Provided records section start
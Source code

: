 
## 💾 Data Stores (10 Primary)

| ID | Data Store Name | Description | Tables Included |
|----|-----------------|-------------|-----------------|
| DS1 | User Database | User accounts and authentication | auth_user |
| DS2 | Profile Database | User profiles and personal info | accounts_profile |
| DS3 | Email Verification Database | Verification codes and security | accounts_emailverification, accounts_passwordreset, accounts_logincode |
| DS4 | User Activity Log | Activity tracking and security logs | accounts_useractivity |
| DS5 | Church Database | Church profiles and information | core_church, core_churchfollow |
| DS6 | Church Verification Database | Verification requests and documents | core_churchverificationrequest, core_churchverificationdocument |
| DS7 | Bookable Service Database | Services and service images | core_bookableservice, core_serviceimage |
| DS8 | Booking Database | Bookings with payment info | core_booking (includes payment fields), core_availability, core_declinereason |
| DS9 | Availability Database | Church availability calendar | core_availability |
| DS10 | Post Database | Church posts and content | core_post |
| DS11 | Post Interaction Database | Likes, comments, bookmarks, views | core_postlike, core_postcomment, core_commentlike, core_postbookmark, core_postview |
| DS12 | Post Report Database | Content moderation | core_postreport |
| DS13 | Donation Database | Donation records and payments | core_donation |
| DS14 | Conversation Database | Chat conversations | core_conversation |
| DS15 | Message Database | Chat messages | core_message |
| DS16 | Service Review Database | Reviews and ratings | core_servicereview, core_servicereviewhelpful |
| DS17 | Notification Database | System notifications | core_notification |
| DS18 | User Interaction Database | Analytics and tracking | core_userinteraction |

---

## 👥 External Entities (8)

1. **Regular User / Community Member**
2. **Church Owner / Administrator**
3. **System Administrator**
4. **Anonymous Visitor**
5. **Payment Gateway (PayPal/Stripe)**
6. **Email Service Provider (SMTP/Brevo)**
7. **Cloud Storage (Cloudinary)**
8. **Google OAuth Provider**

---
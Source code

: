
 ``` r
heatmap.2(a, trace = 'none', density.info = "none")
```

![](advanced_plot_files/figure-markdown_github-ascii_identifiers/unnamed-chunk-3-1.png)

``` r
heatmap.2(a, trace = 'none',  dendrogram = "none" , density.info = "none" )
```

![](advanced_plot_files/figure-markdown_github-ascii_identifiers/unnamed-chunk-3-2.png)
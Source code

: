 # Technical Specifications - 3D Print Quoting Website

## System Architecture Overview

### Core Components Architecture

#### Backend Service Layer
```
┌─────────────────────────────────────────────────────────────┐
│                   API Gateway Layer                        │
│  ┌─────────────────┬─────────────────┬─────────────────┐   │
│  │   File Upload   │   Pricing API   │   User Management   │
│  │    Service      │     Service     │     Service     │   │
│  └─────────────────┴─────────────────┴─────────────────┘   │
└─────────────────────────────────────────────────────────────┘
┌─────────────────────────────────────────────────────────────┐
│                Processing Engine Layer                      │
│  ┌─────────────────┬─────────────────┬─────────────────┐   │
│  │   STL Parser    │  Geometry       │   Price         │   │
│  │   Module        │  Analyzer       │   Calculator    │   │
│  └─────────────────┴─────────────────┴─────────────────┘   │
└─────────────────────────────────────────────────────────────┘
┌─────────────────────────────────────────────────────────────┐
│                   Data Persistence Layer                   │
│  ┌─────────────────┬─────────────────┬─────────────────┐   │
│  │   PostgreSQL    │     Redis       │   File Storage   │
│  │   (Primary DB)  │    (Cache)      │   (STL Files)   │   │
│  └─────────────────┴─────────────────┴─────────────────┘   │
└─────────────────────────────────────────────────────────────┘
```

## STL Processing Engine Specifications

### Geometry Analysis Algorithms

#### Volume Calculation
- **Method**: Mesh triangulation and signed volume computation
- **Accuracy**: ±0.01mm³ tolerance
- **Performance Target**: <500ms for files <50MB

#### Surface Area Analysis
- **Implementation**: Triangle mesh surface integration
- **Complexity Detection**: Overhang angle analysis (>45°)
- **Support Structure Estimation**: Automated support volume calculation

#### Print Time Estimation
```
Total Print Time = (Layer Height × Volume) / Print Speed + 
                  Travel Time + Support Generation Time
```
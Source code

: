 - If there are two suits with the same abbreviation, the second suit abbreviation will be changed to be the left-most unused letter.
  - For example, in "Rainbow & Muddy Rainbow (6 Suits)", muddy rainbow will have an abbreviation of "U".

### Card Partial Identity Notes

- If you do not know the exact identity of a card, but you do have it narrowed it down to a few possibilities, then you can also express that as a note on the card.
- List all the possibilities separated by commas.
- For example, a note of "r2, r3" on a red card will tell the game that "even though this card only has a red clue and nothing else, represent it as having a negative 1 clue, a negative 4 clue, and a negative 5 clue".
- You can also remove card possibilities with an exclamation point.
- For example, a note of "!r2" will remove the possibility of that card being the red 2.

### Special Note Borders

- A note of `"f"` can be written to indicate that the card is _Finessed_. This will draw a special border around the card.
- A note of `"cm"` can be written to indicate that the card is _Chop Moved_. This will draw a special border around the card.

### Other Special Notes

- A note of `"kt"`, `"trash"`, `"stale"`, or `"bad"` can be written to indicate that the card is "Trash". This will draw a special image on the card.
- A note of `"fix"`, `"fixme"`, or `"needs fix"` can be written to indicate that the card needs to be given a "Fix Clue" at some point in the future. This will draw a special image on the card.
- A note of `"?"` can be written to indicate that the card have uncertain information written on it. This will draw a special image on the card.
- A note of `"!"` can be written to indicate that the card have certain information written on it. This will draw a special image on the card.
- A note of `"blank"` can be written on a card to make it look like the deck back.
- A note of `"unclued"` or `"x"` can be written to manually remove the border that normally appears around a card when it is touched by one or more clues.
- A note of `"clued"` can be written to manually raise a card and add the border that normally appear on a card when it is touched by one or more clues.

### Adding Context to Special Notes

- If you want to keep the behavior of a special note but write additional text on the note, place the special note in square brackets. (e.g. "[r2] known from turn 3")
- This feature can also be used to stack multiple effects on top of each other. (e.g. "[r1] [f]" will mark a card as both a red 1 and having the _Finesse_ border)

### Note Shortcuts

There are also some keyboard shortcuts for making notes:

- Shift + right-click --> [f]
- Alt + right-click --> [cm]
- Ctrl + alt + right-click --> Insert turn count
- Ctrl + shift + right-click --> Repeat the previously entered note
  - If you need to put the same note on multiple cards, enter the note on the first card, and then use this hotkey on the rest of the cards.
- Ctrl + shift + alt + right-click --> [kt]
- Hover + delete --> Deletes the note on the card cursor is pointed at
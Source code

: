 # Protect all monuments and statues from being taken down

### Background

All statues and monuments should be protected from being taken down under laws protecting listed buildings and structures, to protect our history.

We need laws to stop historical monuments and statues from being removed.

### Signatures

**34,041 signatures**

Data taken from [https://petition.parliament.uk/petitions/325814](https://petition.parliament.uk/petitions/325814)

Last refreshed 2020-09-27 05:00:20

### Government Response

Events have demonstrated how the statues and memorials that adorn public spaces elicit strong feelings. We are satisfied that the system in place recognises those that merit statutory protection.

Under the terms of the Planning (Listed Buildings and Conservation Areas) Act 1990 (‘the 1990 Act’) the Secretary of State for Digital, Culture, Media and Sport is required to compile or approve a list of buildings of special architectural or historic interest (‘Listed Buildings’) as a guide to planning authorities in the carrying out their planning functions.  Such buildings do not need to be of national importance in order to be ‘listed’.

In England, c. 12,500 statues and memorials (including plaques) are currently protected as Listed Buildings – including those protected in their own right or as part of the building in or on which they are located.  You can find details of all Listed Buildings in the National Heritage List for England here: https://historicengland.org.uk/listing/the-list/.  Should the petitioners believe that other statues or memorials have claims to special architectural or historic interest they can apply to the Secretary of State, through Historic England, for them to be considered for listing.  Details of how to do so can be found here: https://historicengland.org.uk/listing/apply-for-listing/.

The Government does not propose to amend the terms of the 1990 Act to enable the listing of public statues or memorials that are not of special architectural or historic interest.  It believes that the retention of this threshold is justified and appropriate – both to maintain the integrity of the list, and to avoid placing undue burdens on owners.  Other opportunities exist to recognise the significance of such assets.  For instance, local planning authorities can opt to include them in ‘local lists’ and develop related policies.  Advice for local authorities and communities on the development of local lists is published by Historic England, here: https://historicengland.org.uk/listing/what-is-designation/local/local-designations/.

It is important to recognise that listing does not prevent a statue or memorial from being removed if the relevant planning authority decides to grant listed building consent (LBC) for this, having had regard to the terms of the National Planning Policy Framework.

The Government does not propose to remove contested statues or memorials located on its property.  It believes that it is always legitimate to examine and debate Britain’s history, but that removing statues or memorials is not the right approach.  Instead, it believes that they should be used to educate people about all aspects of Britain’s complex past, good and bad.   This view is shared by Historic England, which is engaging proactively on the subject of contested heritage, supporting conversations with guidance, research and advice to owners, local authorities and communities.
Provided records section end
## What the exercise asks:
Beginning with the line containing "### Special Note Borders" in the material above, copy every line exactly until you have copied the line containing "card is _Finessed_.".

## Result:
### Special Note Borders

- A note of `"f"` can be written to indicate that the card is _Finessed_. This will draw a special border around the card.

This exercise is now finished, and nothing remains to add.